To sell medicines that treat schizophrenia, [drug] companies focus on a much smaller group of customers: state officials who oversee treatment for many people with serious mental illness. Those patients - in mental hospitals, at mental health clinics and on Medicaid - make states among the largest buyers of antipsychotic drugs. [...]After eleven paragraphs of marketing description, and at the bottom of the first page of the web story, we are told that the novel antipsychotics cost around $3,000 a year, compared to the $250 annual cost of an older antipsychotic. And yet states are mandating that the newer drugs be prescribed! This is obvious graft, right?
Since the mid-1990's, a group of drug companies, led by Johnson & Johnson, has campaigned to convince state officials that a new generation of drugs - with names like Risperdal, Zyprexa and Seroquel - is superior to older and much cheaper antipsychotics like Haldol.
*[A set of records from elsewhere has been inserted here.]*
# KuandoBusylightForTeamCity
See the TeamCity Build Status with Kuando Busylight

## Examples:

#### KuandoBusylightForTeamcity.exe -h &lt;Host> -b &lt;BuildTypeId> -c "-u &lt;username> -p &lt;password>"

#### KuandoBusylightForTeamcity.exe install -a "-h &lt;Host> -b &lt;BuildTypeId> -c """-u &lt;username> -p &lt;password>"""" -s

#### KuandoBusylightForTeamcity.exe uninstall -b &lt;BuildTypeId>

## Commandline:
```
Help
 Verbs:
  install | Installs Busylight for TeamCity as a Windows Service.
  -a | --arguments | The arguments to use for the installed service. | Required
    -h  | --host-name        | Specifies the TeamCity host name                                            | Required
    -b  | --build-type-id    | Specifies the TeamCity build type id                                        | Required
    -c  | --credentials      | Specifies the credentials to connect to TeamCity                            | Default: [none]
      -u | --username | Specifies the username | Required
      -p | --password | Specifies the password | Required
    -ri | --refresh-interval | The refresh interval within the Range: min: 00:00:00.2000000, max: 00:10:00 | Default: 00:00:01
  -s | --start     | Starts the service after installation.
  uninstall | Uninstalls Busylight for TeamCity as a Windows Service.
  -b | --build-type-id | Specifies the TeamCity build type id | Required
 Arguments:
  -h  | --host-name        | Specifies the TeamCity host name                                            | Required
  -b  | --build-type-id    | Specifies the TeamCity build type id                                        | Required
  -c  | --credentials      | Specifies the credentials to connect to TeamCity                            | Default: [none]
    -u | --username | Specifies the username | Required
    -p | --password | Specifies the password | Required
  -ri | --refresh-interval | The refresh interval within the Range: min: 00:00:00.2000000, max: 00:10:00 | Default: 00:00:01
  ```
The campaign has led a dozen states to adopt guidelines for treating schizophrenia that make it hard for doctors to prescribe anything but the new drugs. That, in turn, has helped transform the new medicines into blockbusters.
Wrong.
In the 19th paragraph there is a brief mention that "doctors widely prefer the new medications, saying that the older drugs cause a higher incidence of side effects like stiffness, trembling and uncontrollable jerks that can stigmatize patients and prompt them to stop taking the drugs." This is immediately countered by the claim, in the following paragraph, that the new drugs can increase the risk of obesity, diabetes, and high cholesterol - so comparatively, "stiffness and trembling" seem like minor complaints.
But what they're talking about when they say "trembling" is tardive dyskinesia, a form of irreversable nervous system damage. Tardive dyskinesia causes tics and twitches which may happen dozens of times an hour, which may be disfiguring, and which are almost always awkward and uncomfortable. Twenty percent of people with schizophrenia develop incurable neurological damage within five years of beginning traditional antipsychotics, and the risk increases with the duration of treatment. So in the old days, almost every chronic schizophrenic wound up with some symptoms of TD. With the new, expensive drugs, the risk of TD is ten times less.
The increased risk of diabetes with the new antipsychotics, which appears to have been included in the article for "balance," doesn't seem particularly comparable. There is a significantly greater relative risk of diabetes in people on the new antipsychotics - they're 1.17 times more likely to develop diabetes than people on the older versions. But the overall risk of diabetes in schizophrenics isn't particularly high - the incidence is only 2.5%. (Reference here; requires free registration.) So we're talking about moderately increased risk of a treatable, not-very-common side effect - compared to vastly increased risk of an incurable, common side effect, in the case of TD.
Now, the article appeared in the NYT's business section, not the medical section - so I suppose I can't expect the reporter to go through and figure out the business about relative risks and so forth. But it still seems to me that the article has an obvious slant. If you ask psychiatrists, nine out of ten will immediately tell you that the newer drugs are much better for the patient. But that doesn't come through in the article at all. Who'd the reporter talk to?